2020-04-28 23:12:31

by Sean Christopherson

[permalink] [raw]
Subject: [PATCH 0/2] KVM: nVMX: vmcs.SYSENTER optimization and "fix"

Patch 1 is a "fix" for handling SYSENTER_EIP/ESP in L2 on a 32-bit vCPU.
The primary motivation is to provide consistent behavior after patch 2.

Patch 2 is essentially a re-submission of a nested VMX optimization to
avoid redundant VMREADs to the SYSENTER fields in the nested VM-Exit path.

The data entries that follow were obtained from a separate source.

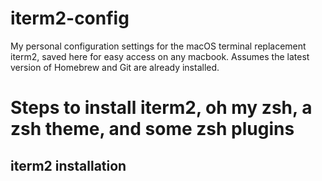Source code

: # iterm2-config
My personal configuration settings for the macOS terminal replacement iterm2, saved here for easy access on any macbook. Assumes the latest version of Homebrew and Git are already installed.

# Steps to install iterm2, oh my zsh, a zsh theme, and some zsh plugins
## iterm2 installation
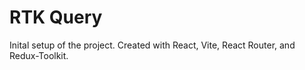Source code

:# RTK Query

Inital setup of the project.  Created with React, Vite, React Router, and Redux-Toolkit.



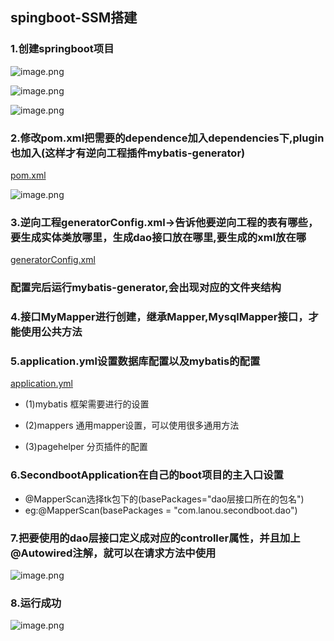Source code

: ## spingboot-SSM搭建

### 1.创建springboot项目

![image.png](https://upload-images.jianshu.io/upload_images/14466577-0f1fd085489bbe8a.png?imageMogr2/auto-orient/strip%7CimageView2/2/w/1240)

![image.png](https://upload-images.jianshu.io/upload_images/14466577-13d32ebe83c5ef6e.png?imageMogr2/auto-orient/strip%7CimageView2/2/w/1240)

![image.png](https://upload-images.jianshu.io/upload_images/14466577-8b559a89afaa8e8f.png?imageMogr2/auto-orient/strip%7CimageView2/2/w/1240)

### 2.修改pom.xml把需要的dependence加入dependencies下,plugin也加入(这样才有逆向工程插件mybatis-generator)
[pom.xml](https://dsm9966.github.io/notebook/ssm/pom.md)

![image.png](https://upload-images.jianshu.io/upload_images/14466577-0051bc01e3e244d7.png?imageMogr2/auto-orient/strip%7CimageView2/2/w/1240)

### 3.逆向工程generatorConfig.xml->告诉他要逆向工程的表有哪些，要生成实体类放哪里，生成dao接口放在哪里,要生成的xml放在哪
[generatorConfig.xml](https://dsm9966.github.io/notebook/ssm/generatorConfig.md)
### 配置完后运行mybatis-generator,会出现对应的文件夹结构

### 4.接口MyMapper进行创建，继承Mapper<T>,MysqlMapper<T>接口，才能使用公共方法
	
### 5.application.yml设置数据库配置以及mybatis的配置
[application.yml](https://dsm9966.github.io/notebook/ssm/application.md)	
* (1)mybatis 框架需要进行的设置

* (2)mappers 通用mapper设置，可以使用很多通用方法

* (3)pagehelper 分页插件的配置

### 6.SecondbootApplication在自己的boot项目的主入口设置
* @MapperScan选择tk包下的(basePackages="dao层接口所在的包名")
*  eg:@MapperScan(basePackages = "com.lanou.secondboot.dao")
### 7.把要使用的dao层接口定义成对应的controller属性，并且加上@Autowired注解，就可以在请求方法中使用

![image.png](https://upload-images.jianshu.io/upload_images/14466577-9514dbac66c1bc9b.png?imageMogr2/auto-orient/strip%7CimageView2/2/w/1240)

### 8.运行成功

![image.png](https://upload-images.jianshu.io/upload_images/14466577-774ca5f89bcf2bff.png?imageMogr2/auto-orient/strip%7CimageView2/2/w/1240)




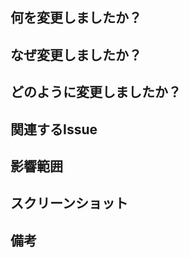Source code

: ## 何を変更しましたか？

<!-- 変更内容を簡潔に記述してください。 -->

## なぜ変更しましたか？

<!-- 変更の目的や背景を説明してください。 -->

## どのように変更しましたか？

<!-- 変更の具体的な内容や手順を説明してください。 -->

## 関連するIssue

<!--関連するIssue番号があれば記載してください、なければ空欄でOKです。 -->

## 影響範囲

<!-- 変更が及ぶ可能性のある範囲を記述してください。 -->

## スクリーンショット

<!-- 変更がUIに影響を与える場合は、スクリーンショットを添付してください。 -->

<!-- 
| Before | After |
|--------|-------|
|        |       |
 -->

## 備考

<!-- その他、特記事項や注意点があれば記載してください。 -->
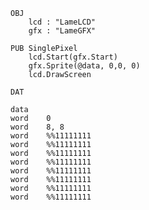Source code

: 
    OBJ
        lcd : "LameLCD"
        gfx : "LameGFX"

    PUB SinglePixel
        lcd.Start(gfx.Start)
        gfx.Sprite(@data, 0,0, 0)
        lcd.DrawScreen

    DAT

    data
    word    0
    word    8, 8
    word    %%11111111
    word    %%11111111
    word    %%11111111
    word    %%11111111
    word    %%11111111
    word    %%11111111
    word    %%11111111
    word    %%11111111

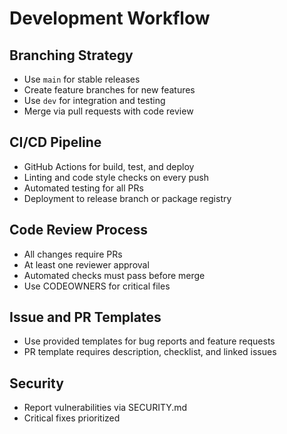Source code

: # Development Workflow

## Branching Strategy
- Use `main` for stable releases
- Create feature branches for new features
- Use `dev` for integration and testing
- Merge via pull requests with code review

## CI/CD Pipeline
- GitHub Actions for build, test, and deploy
- Linting and code style checks on every push
- Automated testing for all PRs
- Deployment to release branch or package registry

## Code Review Process
- All changes require PRs
- At least one reviewer approval
- Automated checks must pass before merge
- Use CODEOWNERS for critical files

## Issue and PR Templates
- Use provided templates for bug reports and feature requests
- PR template requires description, checklist, and linked issues

## Security
- Report vulnerabilities via SECURITY.md
- Critical fixes prioritized
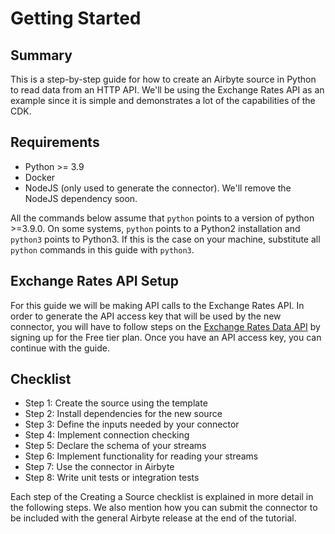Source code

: # Getting Started

## Summary

This is a step-by-step guide for how to create an Airbyte source in Python to read data from an HTTP API. We'll be using the Exchange Rates API as an example since it is simple and demonstrates a lot of the capabilities of the CDK.

## Requirements

* Python &gt;= 3.9
* Docker
* NodeJS \(only used to generate the connector\). We'll remove the NodeJS dependency soon.

All the commands below assume that `python` points to a version of python &gt;=3.9.0. On some systems, `python` points to a Python2 installation and `python3` points to Python3. If this is the case on your machine, substitute all `python` commands in this guide with `python3`.

## Exchange Rates API Setup

For this guide we will be making API calls to the Exchange Rates API. In order to generate the API access key that will be used by the new connector, you will have to follow steps on the [Exchange Rates Data API](https://apilayer.com/marketplace/exchangerates_data-api/) by signing up for the Free tier plan. Once you have an API access key, you can continue with the guide.

## Checklist

* Step 1: Create the source using the template
* Step 2: Install dependencies for the new source
* Step 3: Define the inputs needed by your connector
* Step 4: Implement connection checking
* Step 5: Declare the schema of your streams
* Step 6: Implement functionality for reading your streams
* Step 7: Use the connector in Airbyte
* Step 8: Write unit tests or integration tests

Each step of the Creating a Source checklist is explained in more detail in the following steps. We also mention how you can submit the connector to be included with the general Airbyte release at the end of the tutorial.

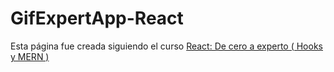 # GifExpertApp-React
Esta página fue creada siguiendo el curso [React: De cero a experto ( Hooks y MERN )](https://www.udemy.com/course/react-cero-experto/)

After patch 2 and without patch 1, KVM would end up with weird behavior
where L1 and L2 would only see 32-bit values for their own SYSENTER_E*P
MSRs, but L1 could see a 64-bit value for L2's MSRs.

Sean Christopherson (2):
KVM: nVMX: Truncate writes to vmcs.SYSENTER_EIP/ESP for 32-bit vCPU
KVM: nVMX: Drop superfluous VMREAD of vmcs02.GUEST_SYSENTER_*

arch/x86/kvm/vmx/nested.c | 4 ----
arch/x86/kvm/vmx/vmx.c | 18 ++++++++++++++++--
2 files changed, 16 insertions(+), 6 deletions(-)

--
2.26.0


2020-04-28 23:12:43

by Sean Christopherson

[permalink] [raw]
Subject: [PATCH 2/2] KVM: nVMX: Drop superfluous VMREAD of vmcs02.GUEST_SYSENTER_*

Don't propagate GUEST_SYSENTER_* from vmcs02 to vmcs12 on nested VM-Exit
as the vmcs12 fields are updated in vmx_set_msr(), and writes to the
corresponding MSRs are always intercepted by KVM when running L2.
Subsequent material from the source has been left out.